*STORED DATA*.
★ ★ ★ ★ ★
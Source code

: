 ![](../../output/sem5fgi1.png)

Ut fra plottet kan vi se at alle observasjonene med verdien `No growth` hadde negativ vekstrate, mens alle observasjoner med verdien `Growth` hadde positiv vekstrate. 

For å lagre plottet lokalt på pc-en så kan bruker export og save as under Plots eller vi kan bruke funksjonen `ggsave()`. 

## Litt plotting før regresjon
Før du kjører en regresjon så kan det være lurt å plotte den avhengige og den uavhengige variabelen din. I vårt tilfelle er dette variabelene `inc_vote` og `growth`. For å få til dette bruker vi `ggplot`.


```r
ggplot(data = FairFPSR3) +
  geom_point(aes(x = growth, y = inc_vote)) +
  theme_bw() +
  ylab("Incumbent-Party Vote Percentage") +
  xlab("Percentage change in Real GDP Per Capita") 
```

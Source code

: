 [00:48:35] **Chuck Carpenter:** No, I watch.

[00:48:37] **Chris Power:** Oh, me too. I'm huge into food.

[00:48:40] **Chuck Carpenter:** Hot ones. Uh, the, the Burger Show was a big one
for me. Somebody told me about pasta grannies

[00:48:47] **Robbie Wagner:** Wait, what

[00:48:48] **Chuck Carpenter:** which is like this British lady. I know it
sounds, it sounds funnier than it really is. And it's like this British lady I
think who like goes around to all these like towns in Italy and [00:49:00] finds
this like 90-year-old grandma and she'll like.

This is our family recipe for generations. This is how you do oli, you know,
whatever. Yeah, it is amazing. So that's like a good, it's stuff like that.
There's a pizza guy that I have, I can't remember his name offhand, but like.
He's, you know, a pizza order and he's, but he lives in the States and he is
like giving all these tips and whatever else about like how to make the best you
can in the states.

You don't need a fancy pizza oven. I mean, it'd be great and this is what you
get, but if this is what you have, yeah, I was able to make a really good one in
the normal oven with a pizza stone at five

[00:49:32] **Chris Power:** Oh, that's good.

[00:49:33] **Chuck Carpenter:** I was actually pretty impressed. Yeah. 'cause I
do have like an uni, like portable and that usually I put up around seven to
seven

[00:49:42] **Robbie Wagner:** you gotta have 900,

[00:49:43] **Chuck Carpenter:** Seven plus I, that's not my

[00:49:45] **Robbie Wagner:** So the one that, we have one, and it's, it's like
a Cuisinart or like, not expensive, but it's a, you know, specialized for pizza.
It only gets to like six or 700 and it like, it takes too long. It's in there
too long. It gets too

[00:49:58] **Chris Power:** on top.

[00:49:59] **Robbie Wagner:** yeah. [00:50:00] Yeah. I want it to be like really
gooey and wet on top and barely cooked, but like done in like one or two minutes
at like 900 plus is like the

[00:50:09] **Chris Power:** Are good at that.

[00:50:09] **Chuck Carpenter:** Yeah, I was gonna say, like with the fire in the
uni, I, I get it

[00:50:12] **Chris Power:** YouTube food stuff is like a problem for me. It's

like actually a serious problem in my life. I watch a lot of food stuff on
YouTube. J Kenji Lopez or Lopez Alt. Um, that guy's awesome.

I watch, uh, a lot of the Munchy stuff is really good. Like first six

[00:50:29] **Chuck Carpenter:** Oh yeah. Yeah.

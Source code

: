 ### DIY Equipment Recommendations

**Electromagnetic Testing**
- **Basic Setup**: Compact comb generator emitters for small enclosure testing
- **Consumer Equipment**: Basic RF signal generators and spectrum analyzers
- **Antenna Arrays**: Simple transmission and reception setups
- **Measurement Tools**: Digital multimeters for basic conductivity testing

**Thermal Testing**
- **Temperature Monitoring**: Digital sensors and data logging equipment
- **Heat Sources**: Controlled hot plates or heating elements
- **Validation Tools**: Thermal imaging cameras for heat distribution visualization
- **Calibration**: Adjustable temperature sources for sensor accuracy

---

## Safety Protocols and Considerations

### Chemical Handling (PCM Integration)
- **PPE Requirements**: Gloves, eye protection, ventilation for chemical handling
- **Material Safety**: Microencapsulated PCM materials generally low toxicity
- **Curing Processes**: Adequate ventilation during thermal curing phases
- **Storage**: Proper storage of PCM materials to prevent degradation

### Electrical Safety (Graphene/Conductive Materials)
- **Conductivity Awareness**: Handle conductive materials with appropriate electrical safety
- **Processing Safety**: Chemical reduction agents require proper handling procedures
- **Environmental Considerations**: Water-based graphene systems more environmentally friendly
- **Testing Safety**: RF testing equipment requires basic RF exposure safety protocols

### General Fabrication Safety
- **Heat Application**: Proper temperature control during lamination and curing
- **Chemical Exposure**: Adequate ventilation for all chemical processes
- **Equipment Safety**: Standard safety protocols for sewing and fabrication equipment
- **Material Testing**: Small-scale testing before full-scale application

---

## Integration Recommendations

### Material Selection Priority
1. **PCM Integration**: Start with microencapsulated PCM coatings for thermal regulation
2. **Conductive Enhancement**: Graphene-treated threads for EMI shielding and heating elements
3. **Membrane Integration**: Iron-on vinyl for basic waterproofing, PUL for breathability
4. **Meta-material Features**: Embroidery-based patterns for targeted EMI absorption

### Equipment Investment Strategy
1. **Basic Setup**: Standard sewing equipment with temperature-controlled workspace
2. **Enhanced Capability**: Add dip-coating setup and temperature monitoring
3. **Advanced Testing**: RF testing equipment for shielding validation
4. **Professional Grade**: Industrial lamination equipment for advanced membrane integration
★ ★ ★ ★ ★
*EXERCISE REQUIREMENTS*. Could you state the number of lines above in which the word "lady" appears? Give that number by itself.

*OUTPUT FOR THIS TASK*. 2